» What the task asks
Only the lines from the top of the material through the line containing "See the open" should be restated, each one exactly.
══ Supplied material
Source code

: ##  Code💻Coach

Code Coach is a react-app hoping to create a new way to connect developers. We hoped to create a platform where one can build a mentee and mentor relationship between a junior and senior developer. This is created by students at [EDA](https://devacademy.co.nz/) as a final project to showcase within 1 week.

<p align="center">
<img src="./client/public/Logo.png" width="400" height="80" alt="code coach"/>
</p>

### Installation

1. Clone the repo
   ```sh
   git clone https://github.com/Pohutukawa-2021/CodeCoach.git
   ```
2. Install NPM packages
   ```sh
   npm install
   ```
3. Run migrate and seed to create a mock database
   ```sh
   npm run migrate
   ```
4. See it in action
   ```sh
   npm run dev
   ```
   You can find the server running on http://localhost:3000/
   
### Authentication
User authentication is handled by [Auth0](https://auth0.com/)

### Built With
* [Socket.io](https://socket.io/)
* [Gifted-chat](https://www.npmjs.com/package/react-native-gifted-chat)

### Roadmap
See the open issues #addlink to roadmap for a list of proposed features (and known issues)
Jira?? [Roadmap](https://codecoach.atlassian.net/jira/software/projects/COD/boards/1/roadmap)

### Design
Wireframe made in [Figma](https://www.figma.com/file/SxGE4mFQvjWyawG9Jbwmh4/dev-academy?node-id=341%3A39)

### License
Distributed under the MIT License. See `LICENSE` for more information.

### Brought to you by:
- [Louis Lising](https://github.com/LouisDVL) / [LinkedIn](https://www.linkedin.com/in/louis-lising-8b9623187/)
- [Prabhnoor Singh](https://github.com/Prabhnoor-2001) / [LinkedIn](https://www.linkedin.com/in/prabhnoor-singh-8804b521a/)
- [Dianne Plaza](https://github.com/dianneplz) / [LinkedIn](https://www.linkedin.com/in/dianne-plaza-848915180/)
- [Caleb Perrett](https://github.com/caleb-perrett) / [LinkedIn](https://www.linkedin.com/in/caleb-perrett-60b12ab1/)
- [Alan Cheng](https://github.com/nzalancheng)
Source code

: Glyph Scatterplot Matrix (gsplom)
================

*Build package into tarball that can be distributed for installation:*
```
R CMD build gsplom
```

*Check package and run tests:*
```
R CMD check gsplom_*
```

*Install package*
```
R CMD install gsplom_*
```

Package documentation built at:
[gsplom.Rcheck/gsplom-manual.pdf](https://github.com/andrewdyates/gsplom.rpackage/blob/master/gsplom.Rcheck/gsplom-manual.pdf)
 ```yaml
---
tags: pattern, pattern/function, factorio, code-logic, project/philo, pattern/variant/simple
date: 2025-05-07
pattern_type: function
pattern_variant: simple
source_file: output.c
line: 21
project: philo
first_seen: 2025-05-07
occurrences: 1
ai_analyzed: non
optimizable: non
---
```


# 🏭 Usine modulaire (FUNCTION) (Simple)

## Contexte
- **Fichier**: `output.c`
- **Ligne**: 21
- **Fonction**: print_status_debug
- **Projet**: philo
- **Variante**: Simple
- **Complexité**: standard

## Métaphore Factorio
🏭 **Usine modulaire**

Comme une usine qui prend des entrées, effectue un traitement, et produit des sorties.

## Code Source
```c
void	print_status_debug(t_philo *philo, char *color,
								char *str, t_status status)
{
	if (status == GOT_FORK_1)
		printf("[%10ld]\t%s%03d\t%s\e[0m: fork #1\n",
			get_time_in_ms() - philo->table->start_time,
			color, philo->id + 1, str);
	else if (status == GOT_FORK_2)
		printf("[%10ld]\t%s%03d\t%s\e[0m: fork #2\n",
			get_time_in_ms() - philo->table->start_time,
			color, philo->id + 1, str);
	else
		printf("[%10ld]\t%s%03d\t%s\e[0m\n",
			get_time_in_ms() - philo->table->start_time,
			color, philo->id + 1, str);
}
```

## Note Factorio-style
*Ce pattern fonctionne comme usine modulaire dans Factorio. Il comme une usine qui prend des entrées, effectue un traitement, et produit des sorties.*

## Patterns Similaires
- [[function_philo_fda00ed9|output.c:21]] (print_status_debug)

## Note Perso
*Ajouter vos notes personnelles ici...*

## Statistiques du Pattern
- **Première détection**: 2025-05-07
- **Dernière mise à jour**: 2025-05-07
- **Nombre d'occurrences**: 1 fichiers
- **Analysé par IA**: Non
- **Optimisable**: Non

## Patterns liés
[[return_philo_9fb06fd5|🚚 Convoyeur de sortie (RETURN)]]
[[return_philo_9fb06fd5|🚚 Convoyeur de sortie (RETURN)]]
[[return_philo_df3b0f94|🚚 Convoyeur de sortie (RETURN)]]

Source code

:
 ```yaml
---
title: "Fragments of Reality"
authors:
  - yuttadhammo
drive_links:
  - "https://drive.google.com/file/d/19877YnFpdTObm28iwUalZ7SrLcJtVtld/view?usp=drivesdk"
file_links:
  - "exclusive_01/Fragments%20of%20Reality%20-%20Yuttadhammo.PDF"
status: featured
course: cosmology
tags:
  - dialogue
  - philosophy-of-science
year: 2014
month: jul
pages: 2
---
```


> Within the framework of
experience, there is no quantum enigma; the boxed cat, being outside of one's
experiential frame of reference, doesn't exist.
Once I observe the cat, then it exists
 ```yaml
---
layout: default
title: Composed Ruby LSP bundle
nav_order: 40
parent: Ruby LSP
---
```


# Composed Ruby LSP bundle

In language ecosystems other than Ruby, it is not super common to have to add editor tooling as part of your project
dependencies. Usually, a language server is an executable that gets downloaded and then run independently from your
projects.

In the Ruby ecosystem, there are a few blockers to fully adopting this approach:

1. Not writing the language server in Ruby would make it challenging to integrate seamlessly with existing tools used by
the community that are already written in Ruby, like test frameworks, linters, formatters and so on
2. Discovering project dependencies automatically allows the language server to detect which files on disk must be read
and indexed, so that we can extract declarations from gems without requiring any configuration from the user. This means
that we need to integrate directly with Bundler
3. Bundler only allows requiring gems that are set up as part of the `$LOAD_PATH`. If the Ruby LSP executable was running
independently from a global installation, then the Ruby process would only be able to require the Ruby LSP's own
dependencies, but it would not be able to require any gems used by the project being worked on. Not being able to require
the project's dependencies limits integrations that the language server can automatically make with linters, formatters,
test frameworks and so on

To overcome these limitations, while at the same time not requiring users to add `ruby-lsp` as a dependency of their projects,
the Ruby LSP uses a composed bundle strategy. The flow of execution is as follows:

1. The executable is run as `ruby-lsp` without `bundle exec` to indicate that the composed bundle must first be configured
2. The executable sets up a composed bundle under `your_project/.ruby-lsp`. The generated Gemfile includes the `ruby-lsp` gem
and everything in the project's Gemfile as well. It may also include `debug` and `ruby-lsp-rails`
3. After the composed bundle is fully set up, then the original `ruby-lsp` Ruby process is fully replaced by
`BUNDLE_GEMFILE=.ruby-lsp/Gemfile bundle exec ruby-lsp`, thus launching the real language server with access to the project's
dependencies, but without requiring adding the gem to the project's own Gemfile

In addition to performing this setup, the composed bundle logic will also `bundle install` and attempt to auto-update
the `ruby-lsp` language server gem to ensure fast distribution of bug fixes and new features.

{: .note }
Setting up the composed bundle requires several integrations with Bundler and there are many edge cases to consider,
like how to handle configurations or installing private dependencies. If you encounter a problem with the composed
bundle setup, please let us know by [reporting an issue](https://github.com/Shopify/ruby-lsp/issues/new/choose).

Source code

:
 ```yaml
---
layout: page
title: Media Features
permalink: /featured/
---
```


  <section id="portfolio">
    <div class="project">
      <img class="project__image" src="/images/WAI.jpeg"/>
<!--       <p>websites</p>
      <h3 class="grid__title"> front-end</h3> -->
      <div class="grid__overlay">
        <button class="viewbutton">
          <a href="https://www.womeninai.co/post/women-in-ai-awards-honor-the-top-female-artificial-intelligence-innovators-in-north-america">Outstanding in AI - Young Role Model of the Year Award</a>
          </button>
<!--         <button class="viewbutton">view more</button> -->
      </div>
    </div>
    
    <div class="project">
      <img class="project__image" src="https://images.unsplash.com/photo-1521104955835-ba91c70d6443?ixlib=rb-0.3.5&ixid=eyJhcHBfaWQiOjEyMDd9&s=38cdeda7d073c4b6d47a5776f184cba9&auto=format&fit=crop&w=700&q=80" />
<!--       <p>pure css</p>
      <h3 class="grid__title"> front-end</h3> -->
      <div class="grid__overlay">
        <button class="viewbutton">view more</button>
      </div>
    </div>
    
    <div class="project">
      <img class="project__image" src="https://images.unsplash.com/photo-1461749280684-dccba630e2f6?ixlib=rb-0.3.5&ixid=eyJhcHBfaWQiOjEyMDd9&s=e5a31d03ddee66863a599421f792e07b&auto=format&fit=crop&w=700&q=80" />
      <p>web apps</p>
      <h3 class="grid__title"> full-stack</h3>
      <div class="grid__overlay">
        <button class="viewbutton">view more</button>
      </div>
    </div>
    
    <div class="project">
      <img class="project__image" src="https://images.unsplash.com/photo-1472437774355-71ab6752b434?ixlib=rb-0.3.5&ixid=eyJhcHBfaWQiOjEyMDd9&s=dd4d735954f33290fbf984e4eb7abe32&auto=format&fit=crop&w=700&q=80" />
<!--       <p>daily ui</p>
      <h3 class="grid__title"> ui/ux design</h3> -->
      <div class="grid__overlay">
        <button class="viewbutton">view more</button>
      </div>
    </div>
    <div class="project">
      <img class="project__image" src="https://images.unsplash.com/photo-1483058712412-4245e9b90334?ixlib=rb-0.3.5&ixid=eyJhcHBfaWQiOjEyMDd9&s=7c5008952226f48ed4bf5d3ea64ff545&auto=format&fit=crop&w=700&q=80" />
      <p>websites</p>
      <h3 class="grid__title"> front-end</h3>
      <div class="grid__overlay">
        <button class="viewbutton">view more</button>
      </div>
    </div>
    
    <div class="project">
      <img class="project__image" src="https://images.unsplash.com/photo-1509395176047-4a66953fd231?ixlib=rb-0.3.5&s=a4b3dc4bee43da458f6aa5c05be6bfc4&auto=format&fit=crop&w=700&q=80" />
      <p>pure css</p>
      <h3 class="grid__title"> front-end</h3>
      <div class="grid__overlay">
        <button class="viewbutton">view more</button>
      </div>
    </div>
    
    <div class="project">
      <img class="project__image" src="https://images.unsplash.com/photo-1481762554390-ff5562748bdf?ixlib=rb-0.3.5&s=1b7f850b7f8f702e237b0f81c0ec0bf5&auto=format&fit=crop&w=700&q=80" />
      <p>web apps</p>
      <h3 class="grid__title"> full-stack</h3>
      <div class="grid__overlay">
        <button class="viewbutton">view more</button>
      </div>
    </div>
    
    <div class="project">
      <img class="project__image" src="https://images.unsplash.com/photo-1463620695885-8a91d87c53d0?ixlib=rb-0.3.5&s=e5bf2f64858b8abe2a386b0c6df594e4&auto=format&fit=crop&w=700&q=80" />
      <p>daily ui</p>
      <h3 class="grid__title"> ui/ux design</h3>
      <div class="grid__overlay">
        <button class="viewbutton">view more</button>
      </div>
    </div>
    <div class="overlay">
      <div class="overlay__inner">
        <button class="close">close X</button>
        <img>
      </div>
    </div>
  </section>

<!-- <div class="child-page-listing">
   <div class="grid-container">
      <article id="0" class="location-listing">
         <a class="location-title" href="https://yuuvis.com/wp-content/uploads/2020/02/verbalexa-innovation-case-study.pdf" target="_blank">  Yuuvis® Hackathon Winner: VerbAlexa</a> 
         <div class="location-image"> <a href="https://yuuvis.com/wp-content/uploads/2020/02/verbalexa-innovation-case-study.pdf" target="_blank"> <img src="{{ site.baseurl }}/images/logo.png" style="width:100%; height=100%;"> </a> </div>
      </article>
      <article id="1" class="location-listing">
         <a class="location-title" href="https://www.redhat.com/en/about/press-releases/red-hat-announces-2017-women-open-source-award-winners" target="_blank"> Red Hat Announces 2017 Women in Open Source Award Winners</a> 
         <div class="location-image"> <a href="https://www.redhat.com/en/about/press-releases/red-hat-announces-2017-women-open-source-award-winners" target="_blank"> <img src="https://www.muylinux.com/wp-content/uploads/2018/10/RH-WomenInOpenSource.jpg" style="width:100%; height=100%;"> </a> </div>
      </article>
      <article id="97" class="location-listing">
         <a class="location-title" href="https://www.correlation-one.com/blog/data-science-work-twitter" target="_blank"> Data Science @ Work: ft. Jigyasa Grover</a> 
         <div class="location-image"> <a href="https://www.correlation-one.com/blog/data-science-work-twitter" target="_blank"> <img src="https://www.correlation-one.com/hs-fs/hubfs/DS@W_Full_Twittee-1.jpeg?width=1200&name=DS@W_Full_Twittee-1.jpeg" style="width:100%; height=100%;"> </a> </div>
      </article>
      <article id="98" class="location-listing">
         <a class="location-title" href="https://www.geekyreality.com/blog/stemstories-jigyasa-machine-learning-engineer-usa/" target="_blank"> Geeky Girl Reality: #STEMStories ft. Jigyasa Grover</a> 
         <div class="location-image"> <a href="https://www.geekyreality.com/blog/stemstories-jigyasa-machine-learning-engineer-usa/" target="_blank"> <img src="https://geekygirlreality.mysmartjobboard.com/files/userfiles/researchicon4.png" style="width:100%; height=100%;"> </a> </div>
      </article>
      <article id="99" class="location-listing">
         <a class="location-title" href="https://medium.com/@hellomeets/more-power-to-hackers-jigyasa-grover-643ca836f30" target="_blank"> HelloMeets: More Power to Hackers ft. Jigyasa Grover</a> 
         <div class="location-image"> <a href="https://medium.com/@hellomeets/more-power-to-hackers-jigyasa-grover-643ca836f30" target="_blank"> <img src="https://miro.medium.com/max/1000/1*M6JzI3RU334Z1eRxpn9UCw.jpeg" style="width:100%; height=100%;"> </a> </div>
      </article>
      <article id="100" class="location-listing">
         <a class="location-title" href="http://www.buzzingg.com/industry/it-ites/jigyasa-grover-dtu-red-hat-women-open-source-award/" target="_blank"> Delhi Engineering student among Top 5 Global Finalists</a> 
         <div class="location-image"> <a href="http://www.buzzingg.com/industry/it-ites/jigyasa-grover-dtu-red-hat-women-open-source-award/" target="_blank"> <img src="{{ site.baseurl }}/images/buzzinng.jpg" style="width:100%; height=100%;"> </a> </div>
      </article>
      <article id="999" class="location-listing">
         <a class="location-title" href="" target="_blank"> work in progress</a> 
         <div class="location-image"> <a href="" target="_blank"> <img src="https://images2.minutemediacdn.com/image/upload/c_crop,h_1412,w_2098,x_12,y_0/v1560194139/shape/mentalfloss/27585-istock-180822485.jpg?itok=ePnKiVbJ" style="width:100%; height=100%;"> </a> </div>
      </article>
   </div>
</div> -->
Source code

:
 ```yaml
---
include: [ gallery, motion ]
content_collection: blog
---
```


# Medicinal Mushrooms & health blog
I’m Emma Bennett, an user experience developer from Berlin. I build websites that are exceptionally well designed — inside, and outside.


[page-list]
════
» Task output
Source code

: ##  Code💻Coach

Code Coach is a react-app hoping to create a new way to connect developers. We hoped to create a platform where one can build a mentee and mentor relationship between a junior and senior developer. This is created by students at [EDA](https://devacademy.co.nz/) as a final project to showcase within 1 week.

<p align="center">
<img src="./client/public/Logo.png" width="400" height="80" alt="code coach"/>
</p>

### Installation

1. Clone the repo
   ```sh
   git clone https://github.com/Pohutukawa-2021/CodeCoach.git
   ```
2. Install NPM packages
   ```sh
   npm install
   ```
3. Run migrate and seed to create a mock database
   ```sh
   npm run migrate
   ```
4. See it in action
   ```sh
   npm run dev
   ```
   You can find the server running on http://localhost:3000/
   
### Authentication
User authentication is handled by [Auth0](https://auth0.com/)

### Built With
* [Socket.io](https://socket.io/)
* [Gifted-chat](https://www.npmjs.com/package/react-native-gifted-chat)

### Roadmap
See the open issues #addlink to roadmap for a list of proposed features (and known issues)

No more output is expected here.